Originally Posted by
roger wiegand
Practice, practice, practice. A good crust takes way more practice than hand cutting dovetails or carving shells. Make a pie every day for three or four years and, if you pay attention, you will get pretty good. It's all about feel and doing each step just enough, but not too much. Recipes are not terribly helpful because the dough changes with the particular batch of flour, the particular butter (if you use butter) as well as temperature and humidity. That said even a mediocre homemade crust beats the heck out of any commercial pie crust I've ever tasted.
I like a 50/50 mix of butter and crisco, cutting the crisco in until it is like very coarse sand and leaving the butter like small peas (lentils, maybe). Lard is way better if your consumers don't give you the "yuck, gross" reaction. The art is in blending in just enough water with the absolute minimum of handling. A halfway decent result can be obtained with a food processor, but only ever halfway and only if you are incredibly ginger with the amount of pulsing you give it. A hint is that if you can manipulate your dough after rolling it out without it breaking into pieces it is way over-blended, with too much water.
Apple pie is my favorite. Apple choice is critical, with some of the hard winter apples either alone or in combinations being best. Cortland is my go-to for taste, but apples like Baldwins, Northern Spy, 20 oz pippin, and Rhode Island Greenings also being great and having better texture. The Cortlands don't hold their shape very well. Blends work well. if you only have access to grocery store apples, Macs are OK. For the love of God, do not use a "Delicious" apple in a pie.

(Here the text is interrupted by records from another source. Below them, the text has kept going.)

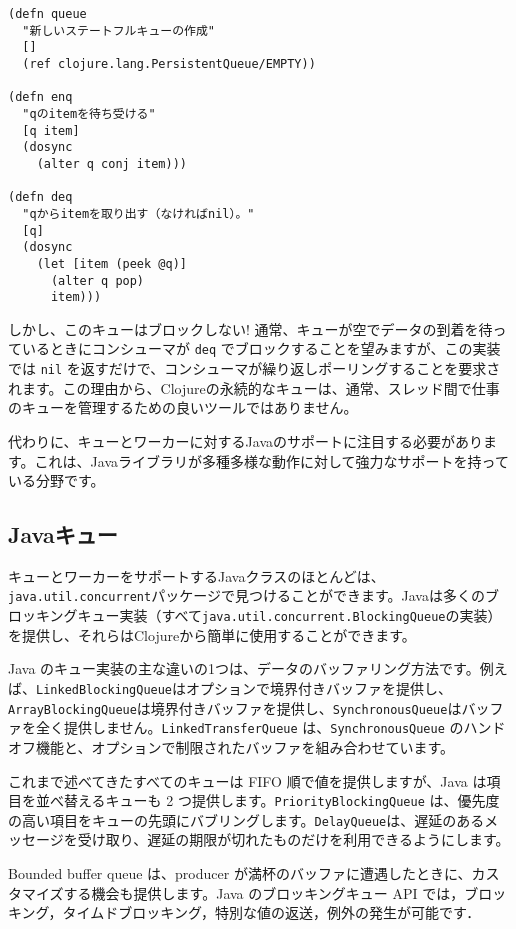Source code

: \begin{lstlisting}[numbers=none]
(defn queue
  "新しいステートフルキューの作成"
  []
  (ref clojure.lang.PersistentQueue/EMPTY))

(defn enq
  "qのitemを待ち受ける"
  [q item]
  (dosync
    (alter q conj item)))

(defn deq
  "qからitemを取り出す（なければnil）。"
  [q]
  (dosync
    (let [item (peek @q)]
      (alter q pop)
      item)))
\end{lstlisting}

しかし、このキューはブロックしない! 通常、キューが空でデータの到着を待っているときにコンシューマが \texttt{deq} でブロックすることを望みますが、この実装では \texttt{nil} を返すだけで、コンシューマが繰り返しポーリングすることを要求されます。この理由から、Clojureの永続的なキューは、通常、スレッド間で仕事のキューを管理するための良いツールではありません。

代わりに、キューとワーカーに対するJavaのサポートに注目する必要があります。これは、Javaライブラリが多種多様な動作に対して強力なサポートを持っている分野です。

\subsection{Javaキュー}

キューとワーカーをサポートするJavaクラスのほとんどは、\texttt{java.util.concurrent}パッケージで見つけることができます。Javaは多くのブロッキングキュー実装（すべて\texttt{java.util.concurrent.BlockingQueue}の実装）を提供し、それらはClojureから簡単に使用することができます。

Java のキュー実装の主な違いの1つは、データのバッファリング方法です。例えば、\texttt{LinkedBlockingQueue}はオプションで境界付きバッファを提供し、\texttt{ArrayBlockingQueue}は境界付きバッファを提供し、\texttt{SynchronousQueue}はバッファを全く提供しません。\texttt{LinkedTransferQueue} は、\texttt{SynchronousQueue} のハンドオフ機能と、オプションで制限されたバッファを組み合わせています。

これまで述べてきたすべてのキューは FIFO 順で値を提供しますが、Java は項目を並べ替えるキューも 2 つ提供します。\texttt{PriorityBlockingQueue} は、優先度の高い項目をキューの先頭にバブリングします。\texttt{DelayQueue}は、遅延のあるメッセージを受け取り、遅延の期限が切れたものだけを利用できるようにします。

Bounded buffer queue は、producer が満杯のバッファに遭遇したときに、カスタマイズする機会も提供します。Java のブロッキングキュー API では，ブロッキング，タイムドブロッキング，特別な値の返送，例外の発生が可能です．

The pursuit of great pie is a worthy endeavor, one which, I fear, is in great danger. I'd guess that 95% of Americans at this point have never tasted a well-made pie, and thus have no idea what the goal of pie-making is. My own pies are decidedly mediocre (not nearly enough practice), but get raves that are very embarrassing, knowing how far off the mark they still are. My grandmother, who did make a pie pretty much every day for 60 years, would tell me to go back and try again, with a lighter hand.